Oddly enough, through these struggles, an email I sent out regarding my health issues back in February indirectly put me in touch with the wonderful man I am currently dating. God has richly blessed me with his love support and encouragement throughout our relationship. God is using him mightily in my life as I seek out God's purpose for me and the gifts he has given me. To put some things in perspective - if I had never been sick, I wouldn't have come crying to Jesus for help when I did. The process of strengthening my faith through God's grace stirred something in me and I had to share it with my family and friends. The e-mail I sent somehow made its way to his inbox and when he read my email he was touched by what he read. We accidently (or not so accidently in God's eyes) met a few months later with me having no idea that he had read that e-mail. We've been dating ever since and I tell this story because it has shown me that God can take ANY and EVERY seemingly bad situation and turn it around for good. But What I've also learned is that people misread Romans 8:28. They read "God works all things together for good"  and fail to remember the "to those who love God and are called according to HIS purpose". When we're living for God and His purpose, using the gifts that we've been given, He is able to take the good, the bad and the ugly and make something completely wonderful. Maybe you're suffering now - physically, emotionally, mentally - maybe at some point, God will bring someone else across your path who is struggling with the same things....giving you an opportunity to witness and minister to them.

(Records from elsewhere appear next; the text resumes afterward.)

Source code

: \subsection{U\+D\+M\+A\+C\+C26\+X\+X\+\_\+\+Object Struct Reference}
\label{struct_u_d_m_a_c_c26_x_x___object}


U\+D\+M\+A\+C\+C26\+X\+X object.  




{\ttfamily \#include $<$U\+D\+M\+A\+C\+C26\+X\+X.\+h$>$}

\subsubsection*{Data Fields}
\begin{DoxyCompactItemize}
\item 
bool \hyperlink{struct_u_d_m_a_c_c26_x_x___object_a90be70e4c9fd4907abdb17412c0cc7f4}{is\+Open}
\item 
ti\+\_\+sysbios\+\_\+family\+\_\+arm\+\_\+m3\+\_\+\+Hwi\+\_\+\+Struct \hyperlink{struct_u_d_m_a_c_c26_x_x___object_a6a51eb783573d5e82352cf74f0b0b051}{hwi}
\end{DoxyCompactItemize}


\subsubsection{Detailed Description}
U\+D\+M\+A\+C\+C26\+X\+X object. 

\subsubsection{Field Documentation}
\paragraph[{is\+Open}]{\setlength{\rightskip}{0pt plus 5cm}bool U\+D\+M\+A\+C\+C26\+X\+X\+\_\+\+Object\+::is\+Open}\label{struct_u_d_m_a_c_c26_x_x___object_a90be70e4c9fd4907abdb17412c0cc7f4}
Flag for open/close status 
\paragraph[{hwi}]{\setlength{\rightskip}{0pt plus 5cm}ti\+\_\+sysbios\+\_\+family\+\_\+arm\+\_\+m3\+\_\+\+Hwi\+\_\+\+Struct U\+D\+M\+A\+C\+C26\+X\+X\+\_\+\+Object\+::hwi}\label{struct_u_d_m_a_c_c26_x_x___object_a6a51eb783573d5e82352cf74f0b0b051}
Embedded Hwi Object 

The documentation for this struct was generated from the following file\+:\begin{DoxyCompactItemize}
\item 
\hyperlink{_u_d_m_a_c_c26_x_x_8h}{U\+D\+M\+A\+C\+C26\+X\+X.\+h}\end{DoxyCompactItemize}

Seeing the naturopath gave me hope. She has me on a supplement regimen that is slowly and gently detoxing my body. I have a list of foods to avoid, I have to use more natural cleaning products and perfume/dye free detergent. I've begun to eliminate those specific foods and I'm slow starting to feel the difference. My energy feels better, and my outlook is more positive. But ultimately, I'm reminded that as humans, we're fragile and if we don't start listening to our bodies and taking care of them, we will never reach the full potential that God has in store for us physically and emotionally. I'm blessed with relatively good health. Some other people I know who are also Christians are not and have struggled for years with physical ailments - but what they are blessed with is an incredible mental outlook and an incredible testimony. These people inspire me to continue to pursue my passion of health and fitness. So that, one day,I can help people whether nutritionally, mentally or just by telling my story. God brings special people into lives for a reason. I hope to be that special person for someone one day.